EXERCISE INSTRUCTIONS ▸
From the listing below, copy only the lines running from the line that contains "୨୧ 𝘢𝘤𝘵𝘰𝘳𝘴 : 𝘫𝘦𝘯𝘴𝘦𝘯" to the line that contains "𝘧𝘳𝘦𝘦𝘭𝘺 , 𝘯𝘰𝘵𝘩𝘪𝘯𝘨 𝘱𝘦𝘳𝘴𝘰𝘯𝘢𝘭", both included.

++++++++++

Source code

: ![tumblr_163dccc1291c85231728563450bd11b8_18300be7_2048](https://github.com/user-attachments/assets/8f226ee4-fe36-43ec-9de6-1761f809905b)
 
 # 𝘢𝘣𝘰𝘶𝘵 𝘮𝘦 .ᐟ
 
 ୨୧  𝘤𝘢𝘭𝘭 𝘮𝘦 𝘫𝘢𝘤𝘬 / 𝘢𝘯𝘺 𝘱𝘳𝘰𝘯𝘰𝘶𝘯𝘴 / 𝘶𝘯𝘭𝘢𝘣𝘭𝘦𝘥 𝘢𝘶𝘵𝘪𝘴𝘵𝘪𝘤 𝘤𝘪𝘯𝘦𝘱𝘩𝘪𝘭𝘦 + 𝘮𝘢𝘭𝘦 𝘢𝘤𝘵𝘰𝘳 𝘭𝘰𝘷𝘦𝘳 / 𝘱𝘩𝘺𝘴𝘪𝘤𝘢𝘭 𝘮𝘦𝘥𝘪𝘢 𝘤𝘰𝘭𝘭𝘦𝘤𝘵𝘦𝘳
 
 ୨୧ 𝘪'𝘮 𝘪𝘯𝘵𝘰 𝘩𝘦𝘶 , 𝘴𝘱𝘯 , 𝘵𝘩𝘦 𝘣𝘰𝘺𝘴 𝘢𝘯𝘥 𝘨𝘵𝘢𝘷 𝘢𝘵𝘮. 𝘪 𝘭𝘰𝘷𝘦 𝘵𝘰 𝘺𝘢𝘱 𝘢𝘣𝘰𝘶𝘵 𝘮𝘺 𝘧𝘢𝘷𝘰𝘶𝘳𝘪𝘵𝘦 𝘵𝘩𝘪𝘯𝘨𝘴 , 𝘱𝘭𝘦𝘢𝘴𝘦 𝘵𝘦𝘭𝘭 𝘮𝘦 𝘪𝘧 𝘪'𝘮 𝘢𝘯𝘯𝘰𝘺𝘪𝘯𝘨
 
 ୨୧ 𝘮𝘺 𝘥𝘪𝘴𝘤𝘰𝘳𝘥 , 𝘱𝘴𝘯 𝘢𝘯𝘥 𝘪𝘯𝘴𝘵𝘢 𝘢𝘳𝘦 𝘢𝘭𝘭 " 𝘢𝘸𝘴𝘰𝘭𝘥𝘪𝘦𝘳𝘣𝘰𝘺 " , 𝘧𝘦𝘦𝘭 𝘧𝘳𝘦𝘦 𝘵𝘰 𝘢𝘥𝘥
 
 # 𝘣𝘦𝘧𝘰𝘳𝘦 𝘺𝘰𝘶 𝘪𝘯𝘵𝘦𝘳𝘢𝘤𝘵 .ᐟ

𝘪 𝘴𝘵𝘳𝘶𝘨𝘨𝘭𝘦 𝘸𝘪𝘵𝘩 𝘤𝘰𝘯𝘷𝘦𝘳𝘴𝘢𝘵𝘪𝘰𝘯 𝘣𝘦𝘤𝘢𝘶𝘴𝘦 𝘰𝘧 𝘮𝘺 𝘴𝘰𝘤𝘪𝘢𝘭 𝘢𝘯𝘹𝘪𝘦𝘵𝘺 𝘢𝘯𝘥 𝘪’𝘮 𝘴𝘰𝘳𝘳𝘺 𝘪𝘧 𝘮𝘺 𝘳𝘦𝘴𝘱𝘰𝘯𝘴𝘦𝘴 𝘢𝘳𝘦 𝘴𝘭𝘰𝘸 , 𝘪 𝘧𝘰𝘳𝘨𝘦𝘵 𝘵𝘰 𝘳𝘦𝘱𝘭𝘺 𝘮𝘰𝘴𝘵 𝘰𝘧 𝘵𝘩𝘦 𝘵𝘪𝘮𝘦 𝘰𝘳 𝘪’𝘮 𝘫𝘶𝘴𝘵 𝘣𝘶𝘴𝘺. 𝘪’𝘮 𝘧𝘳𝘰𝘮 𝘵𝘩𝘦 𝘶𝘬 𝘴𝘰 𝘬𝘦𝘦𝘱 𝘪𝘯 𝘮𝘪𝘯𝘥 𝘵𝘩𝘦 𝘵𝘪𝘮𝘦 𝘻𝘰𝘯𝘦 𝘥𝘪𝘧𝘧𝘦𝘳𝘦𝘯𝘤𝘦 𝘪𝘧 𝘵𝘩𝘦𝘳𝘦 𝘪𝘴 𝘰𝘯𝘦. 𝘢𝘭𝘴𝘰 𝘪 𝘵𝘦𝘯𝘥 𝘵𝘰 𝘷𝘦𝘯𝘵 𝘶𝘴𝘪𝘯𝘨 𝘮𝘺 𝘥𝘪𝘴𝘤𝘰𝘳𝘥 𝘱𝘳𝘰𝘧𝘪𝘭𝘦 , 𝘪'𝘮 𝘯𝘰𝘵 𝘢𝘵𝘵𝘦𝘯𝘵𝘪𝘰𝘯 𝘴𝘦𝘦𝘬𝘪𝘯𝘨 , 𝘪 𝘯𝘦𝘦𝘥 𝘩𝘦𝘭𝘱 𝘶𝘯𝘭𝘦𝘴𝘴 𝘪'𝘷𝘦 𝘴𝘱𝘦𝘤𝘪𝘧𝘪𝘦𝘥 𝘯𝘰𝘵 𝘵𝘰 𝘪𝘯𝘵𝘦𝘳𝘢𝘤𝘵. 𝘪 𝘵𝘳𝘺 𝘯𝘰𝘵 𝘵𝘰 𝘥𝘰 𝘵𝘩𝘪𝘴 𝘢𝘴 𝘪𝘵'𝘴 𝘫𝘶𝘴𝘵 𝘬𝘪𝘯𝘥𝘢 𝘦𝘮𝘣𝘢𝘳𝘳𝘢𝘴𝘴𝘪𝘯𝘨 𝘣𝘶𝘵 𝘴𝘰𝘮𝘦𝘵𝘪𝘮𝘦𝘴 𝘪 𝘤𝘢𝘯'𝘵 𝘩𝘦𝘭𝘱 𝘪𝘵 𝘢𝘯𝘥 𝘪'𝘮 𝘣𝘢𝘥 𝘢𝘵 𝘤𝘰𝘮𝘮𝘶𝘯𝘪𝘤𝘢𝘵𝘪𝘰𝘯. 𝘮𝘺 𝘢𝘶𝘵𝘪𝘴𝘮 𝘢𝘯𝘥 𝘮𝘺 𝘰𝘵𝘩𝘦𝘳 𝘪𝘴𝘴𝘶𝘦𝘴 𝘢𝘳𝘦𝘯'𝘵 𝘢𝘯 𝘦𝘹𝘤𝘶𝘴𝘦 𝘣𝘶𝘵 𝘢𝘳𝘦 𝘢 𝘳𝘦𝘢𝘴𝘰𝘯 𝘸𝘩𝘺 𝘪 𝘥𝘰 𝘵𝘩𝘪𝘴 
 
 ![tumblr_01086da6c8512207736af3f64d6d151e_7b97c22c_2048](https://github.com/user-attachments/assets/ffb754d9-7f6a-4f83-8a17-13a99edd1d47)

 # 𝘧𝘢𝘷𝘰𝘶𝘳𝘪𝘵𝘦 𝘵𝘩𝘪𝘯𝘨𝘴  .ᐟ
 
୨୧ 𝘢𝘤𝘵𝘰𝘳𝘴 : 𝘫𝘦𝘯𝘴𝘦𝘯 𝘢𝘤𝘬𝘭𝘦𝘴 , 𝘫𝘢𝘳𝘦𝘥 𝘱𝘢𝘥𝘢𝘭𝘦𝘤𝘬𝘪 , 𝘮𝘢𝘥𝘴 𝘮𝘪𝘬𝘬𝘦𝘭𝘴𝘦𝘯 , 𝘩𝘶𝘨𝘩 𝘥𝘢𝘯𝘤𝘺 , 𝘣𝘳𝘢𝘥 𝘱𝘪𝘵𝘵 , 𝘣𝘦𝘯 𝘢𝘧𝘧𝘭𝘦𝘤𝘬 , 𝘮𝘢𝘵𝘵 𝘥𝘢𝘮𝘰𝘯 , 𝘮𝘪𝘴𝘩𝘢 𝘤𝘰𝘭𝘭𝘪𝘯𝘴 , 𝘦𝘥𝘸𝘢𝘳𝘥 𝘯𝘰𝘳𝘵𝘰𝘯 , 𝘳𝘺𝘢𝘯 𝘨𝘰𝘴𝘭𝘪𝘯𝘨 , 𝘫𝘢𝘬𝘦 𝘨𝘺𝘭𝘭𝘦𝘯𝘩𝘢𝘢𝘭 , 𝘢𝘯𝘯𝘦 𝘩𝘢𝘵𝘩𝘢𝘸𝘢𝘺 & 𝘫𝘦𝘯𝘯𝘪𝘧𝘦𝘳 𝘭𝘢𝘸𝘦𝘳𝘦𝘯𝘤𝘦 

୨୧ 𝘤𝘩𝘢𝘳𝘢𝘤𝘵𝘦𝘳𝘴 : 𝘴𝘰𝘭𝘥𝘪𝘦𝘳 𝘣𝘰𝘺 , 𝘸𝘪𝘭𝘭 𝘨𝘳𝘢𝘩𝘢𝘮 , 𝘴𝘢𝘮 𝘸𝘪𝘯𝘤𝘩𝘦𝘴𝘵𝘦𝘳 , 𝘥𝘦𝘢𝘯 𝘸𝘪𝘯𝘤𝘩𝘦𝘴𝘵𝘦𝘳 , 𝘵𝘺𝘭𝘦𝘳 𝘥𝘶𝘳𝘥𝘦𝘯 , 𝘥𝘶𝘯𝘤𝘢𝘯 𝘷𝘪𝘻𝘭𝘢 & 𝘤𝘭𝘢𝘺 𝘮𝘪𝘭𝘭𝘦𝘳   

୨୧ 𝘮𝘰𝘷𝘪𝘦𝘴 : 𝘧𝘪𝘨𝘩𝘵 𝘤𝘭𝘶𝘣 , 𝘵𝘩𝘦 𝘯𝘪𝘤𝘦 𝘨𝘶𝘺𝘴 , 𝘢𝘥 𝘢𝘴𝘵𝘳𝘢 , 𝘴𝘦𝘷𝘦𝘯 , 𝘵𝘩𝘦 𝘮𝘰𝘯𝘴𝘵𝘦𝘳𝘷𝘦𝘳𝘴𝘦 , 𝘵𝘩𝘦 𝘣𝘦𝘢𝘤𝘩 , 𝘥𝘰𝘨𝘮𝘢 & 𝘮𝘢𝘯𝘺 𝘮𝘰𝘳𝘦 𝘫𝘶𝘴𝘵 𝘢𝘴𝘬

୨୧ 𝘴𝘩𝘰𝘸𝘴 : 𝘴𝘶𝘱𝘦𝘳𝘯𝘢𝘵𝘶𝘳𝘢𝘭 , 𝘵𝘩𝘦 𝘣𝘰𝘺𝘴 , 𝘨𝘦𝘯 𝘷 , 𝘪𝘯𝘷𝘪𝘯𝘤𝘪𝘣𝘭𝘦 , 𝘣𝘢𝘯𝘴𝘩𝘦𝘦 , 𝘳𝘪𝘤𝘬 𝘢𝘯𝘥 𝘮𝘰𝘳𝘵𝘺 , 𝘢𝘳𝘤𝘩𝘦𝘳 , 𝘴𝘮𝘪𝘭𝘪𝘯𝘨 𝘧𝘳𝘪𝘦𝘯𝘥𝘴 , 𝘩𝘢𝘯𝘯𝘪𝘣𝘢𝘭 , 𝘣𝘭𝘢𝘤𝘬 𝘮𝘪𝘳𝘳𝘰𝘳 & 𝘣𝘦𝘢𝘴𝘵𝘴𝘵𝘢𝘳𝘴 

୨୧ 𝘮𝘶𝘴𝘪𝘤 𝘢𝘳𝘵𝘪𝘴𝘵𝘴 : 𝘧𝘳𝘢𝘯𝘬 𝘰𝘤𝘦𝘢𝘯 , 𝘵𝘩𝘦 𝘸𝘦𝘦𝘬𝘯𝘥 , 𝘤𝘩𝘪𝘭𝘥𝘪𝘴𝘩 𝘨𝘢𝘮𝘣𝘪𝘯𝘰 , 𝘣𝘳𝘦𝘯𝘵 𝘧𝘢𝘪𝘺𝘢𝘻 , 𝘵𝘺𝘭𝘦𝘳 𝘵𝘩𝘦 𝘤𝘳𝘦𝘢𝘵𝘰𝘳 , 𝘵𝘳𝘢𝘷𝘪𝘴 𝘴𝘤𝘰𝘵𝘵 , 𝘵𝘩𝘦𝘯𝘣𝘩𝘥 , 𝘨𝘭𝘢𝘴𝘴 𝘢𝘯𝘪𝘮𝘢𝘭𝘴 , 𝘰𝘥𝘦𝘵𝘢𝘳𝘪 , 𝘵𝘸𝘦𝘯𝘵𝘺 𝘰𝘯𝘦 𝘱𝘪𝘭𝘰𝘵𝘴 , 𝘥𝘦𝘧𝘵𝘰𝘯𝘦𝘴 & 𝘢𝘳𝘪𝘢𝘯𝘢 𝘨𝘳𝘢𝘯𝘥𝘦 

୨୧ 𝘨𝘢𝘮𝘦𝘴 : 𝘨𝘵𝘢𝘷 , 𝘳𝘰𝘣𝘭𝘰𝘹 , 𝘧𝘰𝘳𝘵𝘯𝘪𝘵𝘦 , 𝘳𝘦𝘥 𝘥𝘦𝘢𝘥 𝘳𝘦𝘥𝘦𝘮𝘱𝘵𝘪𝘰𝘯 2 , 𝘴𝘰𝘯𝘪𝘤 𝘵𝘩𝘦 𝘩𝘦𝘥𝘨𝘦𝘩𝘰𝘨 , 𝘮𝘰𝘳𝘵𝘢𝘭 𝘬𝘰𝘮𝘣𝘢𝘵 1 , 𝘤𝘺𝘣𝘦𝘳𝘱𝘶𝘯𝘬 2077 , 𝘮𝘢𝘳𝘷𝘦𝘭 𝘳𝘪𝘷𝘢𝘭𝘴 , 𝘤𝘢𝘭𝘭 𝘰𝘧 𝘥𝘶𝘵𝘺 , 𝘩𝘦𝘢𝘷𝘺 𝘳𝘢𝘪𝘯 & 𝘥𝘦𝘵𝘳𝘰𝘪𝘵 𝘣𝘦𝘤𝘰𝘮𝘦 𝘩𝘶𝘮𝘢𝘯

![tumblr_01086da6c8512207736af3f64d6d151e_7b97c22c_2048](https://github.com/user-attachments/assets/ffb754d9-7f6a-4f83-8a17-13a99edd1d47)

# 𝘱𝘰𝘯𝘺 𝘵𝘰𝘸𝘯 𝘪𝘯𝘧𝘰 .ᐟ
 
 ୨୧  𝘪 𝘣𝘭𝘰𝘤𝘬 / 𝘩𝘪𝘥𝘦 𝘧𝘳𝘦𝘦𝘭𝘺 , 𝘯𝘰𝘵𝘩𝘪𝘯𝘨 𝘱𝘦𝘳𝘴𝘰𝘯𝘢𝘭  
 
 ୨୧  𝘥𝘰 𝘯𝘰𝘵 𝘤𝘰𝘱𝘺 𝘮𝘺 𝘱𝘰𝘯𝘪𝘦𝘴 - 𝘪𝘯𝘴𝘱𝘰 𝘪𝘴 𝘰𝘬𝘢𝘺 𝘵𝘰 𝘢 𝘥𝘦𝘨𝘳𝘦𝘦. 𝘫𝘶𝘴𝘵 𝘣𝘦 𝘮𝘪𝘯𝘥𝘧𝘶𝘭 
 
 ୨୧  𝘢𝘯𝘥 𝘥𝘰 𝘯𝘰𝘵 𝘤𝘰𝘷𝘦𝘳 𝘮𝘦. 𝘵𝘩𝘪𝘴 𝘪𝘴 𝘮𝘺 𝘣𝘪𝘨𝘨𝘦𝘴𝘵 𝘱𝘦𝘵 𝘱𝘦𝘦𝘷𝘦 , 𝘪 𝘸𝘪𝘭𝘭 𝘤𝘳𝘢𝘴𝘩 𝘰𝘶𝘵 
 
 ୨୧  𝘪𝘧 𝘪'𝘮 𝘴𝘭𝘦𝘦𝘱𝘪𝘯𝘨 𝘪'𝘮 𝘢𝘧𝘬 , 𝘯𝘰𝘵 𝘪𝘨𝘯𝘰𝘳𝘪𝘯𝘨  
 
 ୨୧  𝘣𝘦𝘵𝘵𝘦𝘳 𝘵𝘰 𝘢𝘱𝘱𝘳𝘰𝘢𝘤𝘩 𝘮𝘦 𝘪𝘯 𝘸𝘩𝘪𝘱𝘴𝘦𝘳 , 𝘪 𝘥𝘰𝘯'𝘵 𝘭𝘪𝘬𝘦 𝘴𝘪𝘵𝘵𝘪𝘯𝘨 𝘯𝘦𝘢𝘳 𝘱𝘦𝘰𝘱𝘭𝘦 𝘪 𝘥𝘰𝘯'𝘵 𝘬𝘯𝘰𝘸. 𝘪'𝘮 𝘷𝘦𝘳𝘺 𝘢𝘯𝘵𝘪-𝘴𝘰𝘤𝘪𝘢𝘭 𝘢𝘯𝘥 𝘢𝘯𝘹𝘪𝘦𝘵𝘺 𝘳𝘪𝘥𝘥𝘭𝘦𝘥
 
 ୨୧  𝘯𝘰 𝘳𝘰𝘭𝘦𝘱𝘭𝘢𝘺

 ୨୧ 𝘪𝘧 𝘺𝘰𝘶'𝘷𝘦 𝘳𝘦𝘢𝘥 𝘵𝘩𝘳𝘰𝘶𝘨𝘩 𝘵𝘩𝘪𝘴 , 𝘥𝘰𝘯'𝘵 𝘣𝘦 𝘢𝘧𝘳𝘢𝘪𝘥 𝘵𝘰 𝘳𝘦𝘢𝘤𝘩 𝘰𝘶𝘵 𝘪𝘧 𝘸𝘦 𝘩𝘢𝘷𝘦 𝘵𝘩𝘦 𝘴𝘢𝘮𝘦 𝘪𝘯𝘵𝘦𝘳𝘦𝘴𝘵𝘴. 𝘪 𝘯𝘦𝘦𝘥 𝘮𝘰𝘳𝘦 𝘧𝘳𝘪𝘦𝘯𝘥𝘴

++++++++++

EXPECTED ANSWER ▸
୨୧ 𝘢𝘤𝘵𝘰𝘳𝘴 : 𝘫𝘦𝘯𝘴𝘦𝘯 𝘢𝘤𝘬𝘭𝘦𝘴 , 𝘫𝘢𝘳𝘦𝘥 𝘱𝘢𝘥𝘢𝘭𝘦𝘤𝘬𝘪 , 𝘮𝘢𝘥𝘴 𝘮𝘪𝘬𝘬𝘦𝘭𝘴𝘦𝘯 , 𝘩𝘶𝘨𝘩 𝘥𝘢𝘯𝘤𝘺 , 𝘣𝘳𝘢𝘥 𝘱𝘪𝘵𝘵 , 𝘣𝘦𝘯 𝘢𝘧𝘧𝘭𝘦𝘤𝘬 , 𝘮𝘢𝘵𝘵 𝘥𝘢𝘮𝘰𝘯 , 𝘮𝘪𝘴𝘩𝘢 𝘤𝘰𝘭𝘭𝘪𝘯𝘴 , 𝘦𝘥𝘸𝘢𝘳𝘥 𝘯𝘰𝘳𝘵𝘰𝘯 , 𝘳𝘺𝘢𝘯 𝘨𝘰𝘴𝘭𝘪𝘯𝘨 , 𝘫𝘢𝘬𝘦 𝘨𝘺𝘭𝘭𝘦𝘯𝘩𝘢𝘢𝘭 , 𝘢𝘯𝘯𝘦 𝘩𝘢𝘵𝘩𝘢𝘸𝘢𝘺 & 𝘫𝘦𝘯𝘯𝘪𝘧𝘦𝘳 𝘭𝘢𝘸𝘦𝘳𝘦𝘯𝘤𝘦 

୨୧ 𝘤𝘩𝘢𝘳𝘢𝘤𝘵𝘦𝘳𝘴 : 𝘴𝘰𝘭𝘥𝘪𝘦𝘳 𝘣𝘰𝘺 , 𝘸𝘪𝘭𝘭 𝘨𝘳𝘢𝘩𝘢𝘮 , 𝘴𝘢𝘮 𝘸𝘪𝘯𝘤𝘩𝘦𝘴𝘵𝘦𝘳 , 𝘥𝘦𝘢𝘯 𝘸𝘪𝘯𝘤𝘩𝘦𝘴𝘵𝘦𝘳 , 𝘵𝘺𝘭𝘦𝘳 𝘥𝘶𝘳𝘥𝘦𝘯 , 𝘥𝘶𝘯𝘤𝘢𝘯 𝘷𝘪𝘻𝘭𝘢 & 𝘤𝘭𝘢𝘺 𝘮𝘪𝘭𝘭𝘦𝘳   

୨୧ 𝘮𝘰𝘷𝘪𝘦𝘴 : 𝘧𝘪𝘨𝘩𝘵 𝘤𝘭𝘶𝘣 , 𝘵𝘩𝘦 𝘯𝘪𝘤𝘦 𝘨𝘶𝘺𝘴 , 𝘢𝘥 𝘢𝘴𝘵𝘳𝘢 , 𝘴𝘦𝘷𝘦𝘯 , 𝘵𝘩𝘦 𝘮𝘰𝘯𝘴𝘵𝘦𝘳𝘷𝘦𝘳𝘴𝘦 , 𝘵𝘩𝘦 𝘣𝘦𝘢𝘤𝘩 , 𝘥𝘰𝘨𝘮𝘢 & 𝘮𝘢𝘯𝘺 𝘮𝘰𝘳𝘦 𝘫𝘶𝘴𝘵 𝘢𝘴𝘬

୨୧ 𝘴𝘩𝘰𝘸𝘴 : 𝘴𝘶𝘱𝘦𝘳𝘯𝘢𝘵𝘶𝘳𝘢𝘭 , 𝘵𝘩𝘦 𝘣𝘰𝘺𝘴 , 𝘨𝘦𝘯 𝘷 , 𝘪𝘯𝘷𝘪𝘯𝘤𝘪𝘣𝘭𝘦 , 𝘣𝘢𝘯𝘴𝘩𝘦𝘦 , 𝘳𝘪𝘤𝘬 𝘢𝘯𝘥 𝘮𝘰𝘳𝘵𝘺 , 𝘢𝘳𝘤𝘩𝘦𝘳 , 𝘴𝘮𝘪𝘭𝘪𝘯𝘨 𝘧𝘳𝘪𝘦𝘯𝘥𝘴 , 𝘩𝘢𝘯𝘯𝘪𝘣𝘢𝘭 , 𝘣𝘭𝘢𝘤𝘬 𝘮𝘪𝘳𝘳𝘰𝘳 & 𝘣𝘦𝘢𝘴𝘵𝘴𝘵𝘢𝘳𝘴 

୨୧ 𝘮𝘶𝘴𝘪𝘤 𝘢𝘳𝘵𝘪𝘴𝘵𝘴 : 𝘧𝘳𝘢𝘯𝘬 𝘰𝘤𝘦𝘢𝘯 , 𝘵𝘩𝘦 𝘸𝘦𝘦𝘬𝘯𝘥 , 𝘤𝘩𝘪𝘭𝘥𝘪𝘴𝘩 𝘨𝘢𝘮𝘣𝘪𝘯𝘰 , 𝘣𝘳𝘦𝘯𝘵 𝘧𝘢𝘪𝘺𝘢𝘻 , 𝘵𝘺𝘭𝘦𝘳 𝘵𝘩𝘦 𝘤𝘳𝘦𝘢𝘵𝘰𝘳 , 𝘵𝘳𝘢𝘷𝘪𝘴 𝘴𝘤𝘰𝘵𝘵 , 𝘵𝘩𝘦𝘯𝘣𝘩𝘥 , 𝘨𝘭𝘢𝘴𝘴 𝘢𝘯𝘪𝘮𝘢𝘭𝘴 , 𝘰𝘥𝘦𝘵𝘢𝘳𝘪 , 𝘵𝘸𝘦𝘯𝘵𝘺 𝘰𝘯𝘦 𝘱𝘪𝘭𝘰𝘵𝘴 , 𝘥𝘦𝘧𝘵𝘰𝘯𝘦𝘴 & 𝘢𝘳𝘪𝘢𝘯𝘢 𝘨𝘳𝘢𝘯𝘥𝘦 

୨୧ 𝘨𝘢𝘮𝘦𝘴 : 𝘨𝘵𝘢𝘷 , 𝘳𝘰𝘣𝘭𝘰𝘹 , 𝘧𝘰𝘳𝘵𝘯𝘪𝘵𝘦 , 𝘳𝘦𝘥 𝘥𝘦𝘢𝘥 𝘳𝘦𝘥𝘦𝘮𝘱𝘵𝘪𝘰𝘯 2 , 𝘴𝘰𝘯𝘪𝘤 𝘵𝘩𝘦 𝘩𝘦𝘥𝘨𝘦𝘩𝘰𝘨 , 𝘮𝘰𝘳𝘵𝘢𝘭 𝘬𝘰𝘮𝘣𝘢𝘵 1 , 𝘤𝘺𝘣𝘦𝘳𝘱𝘶𝘯𝘬 2077 , 𝘮𝘢𝘳𝘷𝘦𝘭 𝘳𝘪𝘷𝘢𝘭𝘴 , 𝘤𝘢𝘭𝘭 𝘰𝘧 𝘥𝘶𝘵𝘺 , 𝘩𝘦𝘢𝘷𝘺 𝘳𝘢𝘪𝘯 & 𝘥𝘦𝘵𝘳𝘰𝘪𝘵 𝘣𝘦𝘤𝘰𝘮𝘦 𝘩𝘶𝘮𝘢𝘯

![tumblr_01086da6c8512207736af3f64d6d151e_7b97c22c_2048](https://github.com/user-attachments/assets/ffb754d9-7f6a-4f83-8a17-13a99edd1d47)

# 𝘱𝘰𝘯𝘺 𝘵𝘰𝘸𝘯 𝘪𝘯𝘧𝘰 .ᐟ
 
 ୨୧  𝘪 𝘣𝘭𝘰𝘤𝘬 / 𝘩𝘪𝘥𝘦 𝘧𝘳𝘦𝘦𝘭𝘺 , 𝘯𝘰𝘵𝘩𝘪𝘯𝘨 𝘱𝘦𝘳𝘴𝘰𝘯𝘢𝘭  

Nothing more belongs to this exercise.